ACTIVITY ▸ Which of the lines below contain the string "character"? Copy each one.

INPUT FOR THIS TASK ▸
————

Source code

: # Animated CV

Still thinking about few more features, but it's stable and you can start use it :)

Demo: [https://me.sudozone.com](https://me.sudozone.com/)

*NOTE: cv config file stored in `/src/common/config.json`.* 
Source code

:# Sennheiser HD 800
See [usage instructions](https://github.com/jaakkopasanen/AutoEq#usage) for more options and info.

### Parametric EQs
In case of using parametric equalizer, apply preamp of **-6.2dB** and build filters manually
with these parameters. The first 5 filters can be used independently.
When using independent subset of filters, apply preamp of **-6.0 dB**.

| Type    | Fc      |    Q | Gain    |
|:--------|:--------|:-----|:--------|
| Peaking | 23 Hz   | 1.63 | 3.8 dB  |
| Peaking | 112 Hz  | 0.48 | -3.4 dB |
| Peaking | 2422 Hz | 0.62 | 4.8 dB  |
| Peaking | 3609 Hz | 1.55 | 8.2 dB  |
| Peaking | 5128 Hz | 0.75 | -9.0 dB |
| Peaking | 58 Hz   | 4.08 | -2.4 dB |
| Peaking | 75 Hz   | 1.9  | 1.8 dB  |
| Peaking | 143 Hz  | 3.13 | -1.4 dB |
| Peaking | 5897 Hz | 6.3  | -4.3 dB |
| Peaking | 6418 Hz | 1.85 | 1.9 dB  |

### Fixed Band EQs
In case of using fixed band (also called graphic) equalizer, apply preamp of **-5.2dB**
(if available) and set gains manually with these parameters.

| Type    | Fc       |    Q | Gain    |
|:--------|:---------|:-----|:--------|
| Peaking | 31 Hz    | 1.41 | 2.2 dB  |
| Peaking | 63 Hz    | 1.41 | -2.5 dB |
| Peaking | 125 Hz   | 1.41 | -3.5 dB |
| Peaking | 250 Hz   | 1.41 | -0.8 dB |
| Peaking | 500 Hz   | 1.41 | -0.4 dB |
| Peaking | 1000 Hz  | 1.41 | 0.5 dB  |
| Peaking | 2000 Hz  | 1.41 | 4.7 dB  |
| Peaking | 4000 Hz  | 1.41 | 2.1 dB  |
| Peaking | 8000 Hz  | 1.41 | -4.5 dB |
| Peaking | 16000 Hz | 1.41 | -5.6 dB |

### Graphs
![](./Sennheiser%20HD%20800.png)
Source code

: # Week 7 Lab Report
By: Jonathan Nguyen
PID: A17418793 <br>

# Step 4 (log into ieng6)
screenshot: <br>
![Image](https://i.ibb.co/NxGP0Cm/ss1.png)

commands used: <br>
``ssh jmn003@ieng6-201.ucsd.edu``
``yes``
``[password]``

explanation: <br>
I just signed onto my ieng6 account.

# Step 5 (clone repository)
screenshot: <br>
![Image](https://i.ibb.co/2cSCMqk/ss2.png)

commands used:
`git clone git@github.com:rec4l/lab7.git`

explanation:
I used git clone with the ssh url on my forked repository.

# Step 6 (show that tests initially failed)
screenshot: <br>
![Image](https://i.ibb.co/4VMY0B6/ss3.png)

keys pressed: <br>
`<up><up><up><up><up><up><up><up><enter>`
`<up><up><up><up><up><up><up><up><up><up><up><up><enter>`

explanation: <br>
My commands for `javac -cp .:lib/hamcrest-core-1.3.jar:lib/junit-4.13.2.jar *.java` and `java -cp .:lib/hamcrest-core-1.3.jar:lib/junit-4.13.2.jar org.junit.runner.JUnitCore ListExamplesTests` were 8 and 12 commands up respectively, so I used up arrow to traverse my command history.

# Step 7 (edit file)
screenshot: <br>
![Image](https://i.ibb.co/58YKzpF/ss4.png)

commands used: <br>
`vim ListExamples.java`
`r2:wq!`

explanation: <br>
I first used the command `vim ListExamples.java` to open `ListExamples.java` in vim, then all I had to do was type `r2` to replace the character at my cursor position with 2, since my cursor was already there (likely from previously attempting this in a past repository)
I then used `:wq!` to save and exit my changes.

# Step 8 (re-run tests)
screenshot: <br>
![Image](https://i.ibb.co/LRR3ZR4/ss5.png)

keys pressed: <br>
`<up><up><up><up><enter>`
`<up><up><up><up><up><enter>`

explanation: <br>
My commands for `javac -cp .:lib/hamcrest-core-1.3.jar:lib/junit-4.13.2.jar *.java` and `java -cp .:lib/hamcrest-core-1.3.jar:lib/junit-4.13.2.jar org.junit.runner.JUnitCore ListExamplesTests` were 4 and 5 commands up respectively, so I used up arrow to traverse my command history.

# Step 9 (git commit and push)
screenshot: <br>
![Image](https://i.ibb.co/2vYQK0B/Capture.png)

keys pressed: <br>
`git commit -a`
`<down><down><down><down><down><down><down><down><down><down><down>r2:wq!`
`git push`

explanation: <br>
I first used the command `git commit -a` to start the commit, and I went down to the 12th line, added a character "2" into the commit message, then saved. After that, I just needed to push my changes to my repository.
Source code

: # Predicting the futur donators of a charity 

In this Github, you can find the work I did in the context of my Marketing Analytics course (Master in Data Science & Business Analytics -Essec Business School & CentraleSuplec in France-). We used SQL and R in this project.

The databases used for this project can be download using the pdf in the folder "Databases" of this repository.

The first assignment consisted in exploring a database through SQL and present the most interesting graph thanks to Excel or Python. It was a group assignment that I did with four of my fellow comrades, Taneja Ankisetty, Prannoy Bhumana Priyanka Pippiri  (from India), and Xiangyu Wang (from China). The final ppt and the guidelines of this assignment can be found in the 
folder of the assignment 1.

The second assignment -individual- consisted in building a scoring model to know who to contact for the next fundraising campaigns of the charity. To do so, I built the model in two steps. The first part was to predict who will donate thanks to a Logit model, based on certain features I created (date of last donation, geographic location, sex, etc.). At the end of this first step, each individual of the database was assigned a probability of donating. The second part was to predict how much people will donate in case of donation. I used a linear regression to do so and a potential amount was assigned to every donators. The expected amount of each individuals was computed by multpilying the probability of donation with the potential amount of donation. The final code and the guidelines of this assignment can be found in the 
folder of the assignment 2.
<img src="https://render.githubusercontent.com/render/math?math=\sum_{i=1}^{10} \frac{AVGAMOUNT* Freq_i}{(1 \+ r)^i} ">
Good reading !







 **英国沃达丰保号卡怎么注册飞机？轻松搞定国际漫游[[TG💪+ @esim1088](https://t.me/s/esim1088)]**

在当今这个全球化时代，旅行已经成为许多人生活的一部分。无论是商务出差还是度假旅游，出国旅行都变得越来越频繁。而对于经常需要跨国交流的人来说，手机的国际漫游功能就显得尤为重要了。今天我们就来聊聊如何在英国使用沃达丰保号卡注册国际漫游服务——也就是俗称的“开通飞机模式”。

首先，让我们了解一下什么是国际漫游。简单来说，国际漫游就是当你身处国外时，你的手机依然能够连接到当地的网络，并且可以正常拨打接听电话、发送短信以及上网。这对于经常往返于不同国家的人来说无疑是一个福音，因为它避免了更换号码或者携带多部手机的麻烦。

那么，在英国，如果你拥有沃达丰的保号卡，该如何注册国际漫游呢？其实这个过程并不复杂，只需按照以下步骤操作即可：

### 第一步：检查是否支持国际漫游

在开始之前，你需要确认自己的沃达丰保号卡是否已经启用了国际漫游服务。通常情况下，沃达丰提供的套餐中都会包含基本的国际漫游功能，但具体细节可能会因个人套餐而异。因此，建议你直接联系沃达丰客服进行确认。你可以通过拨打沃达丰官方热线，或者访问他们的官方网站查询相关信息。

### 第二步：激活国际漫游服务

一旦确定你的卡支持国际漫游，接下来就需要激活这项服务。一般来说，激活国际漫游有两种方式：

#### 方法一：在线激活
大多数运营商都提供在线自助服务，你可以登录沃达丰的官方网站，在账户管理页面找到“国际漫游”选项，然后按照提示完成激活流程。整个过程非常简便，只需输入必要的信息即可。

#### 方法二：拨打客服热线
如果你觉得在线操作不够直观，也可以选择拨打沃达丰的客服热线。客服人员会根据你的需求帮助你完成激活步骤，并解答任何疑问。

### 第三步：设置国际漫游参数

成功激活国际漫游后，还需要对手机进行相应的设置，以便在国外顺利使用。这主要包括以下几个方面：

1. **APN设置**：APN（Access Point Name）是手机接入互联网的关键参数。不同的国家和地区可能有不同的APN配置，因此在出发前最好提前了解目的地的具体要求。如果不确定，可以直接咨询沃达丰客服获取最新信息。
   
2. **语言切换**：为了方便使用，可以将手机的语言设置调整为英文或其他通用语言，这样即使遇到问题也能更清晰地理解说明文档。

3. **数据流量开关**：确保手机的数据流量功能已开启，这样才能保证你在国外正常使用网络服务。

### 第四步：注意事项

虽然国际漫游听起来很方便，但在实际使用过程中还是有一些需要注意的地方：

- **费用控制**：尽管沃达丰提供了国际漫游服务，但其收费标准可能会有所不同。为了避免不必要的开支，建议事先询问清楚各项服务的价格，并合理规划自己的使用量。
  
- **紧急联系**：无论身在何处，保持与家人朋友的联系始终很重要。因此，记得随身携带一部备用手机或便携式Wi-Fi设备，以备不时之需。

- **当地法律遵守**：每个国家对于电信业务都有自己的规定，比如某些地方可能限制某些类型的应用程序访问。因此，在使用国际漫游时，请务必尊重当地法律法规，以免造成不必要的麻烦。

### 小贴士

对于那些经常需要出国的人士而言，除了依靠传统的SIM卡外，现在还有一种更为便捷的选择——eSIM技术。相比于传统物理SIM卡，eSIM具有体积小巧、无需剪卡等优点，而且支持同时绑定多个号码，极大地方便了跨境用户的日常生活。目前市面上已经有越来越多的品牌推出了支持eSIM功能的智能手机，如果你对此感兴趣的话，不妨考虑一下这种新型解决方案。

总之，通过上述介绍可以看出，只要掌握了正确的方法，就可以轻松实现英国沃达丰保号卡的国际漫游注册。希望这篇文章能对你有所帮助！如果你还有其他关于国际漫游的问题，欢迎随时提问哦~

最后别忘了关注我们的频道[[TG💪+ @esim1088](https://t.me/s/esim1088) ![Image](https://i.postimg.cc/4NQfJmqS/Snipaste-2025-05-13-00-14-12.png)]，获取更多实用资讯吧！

————

TASK ANSWER ▸
I first used the command `vim ListExamples.java` to open `ListExamples.java` in vim, then all I had to do was type `r2` to replace the character at my cursor position with 2, since my cursor was already there (likely from previously attempting this in a past repository)
I first used the command `git commit -a` to start the commit, and I went down to the 12th line, added a character "2" into the commit message, then saved. After that, I just needed to push my changes to my repository.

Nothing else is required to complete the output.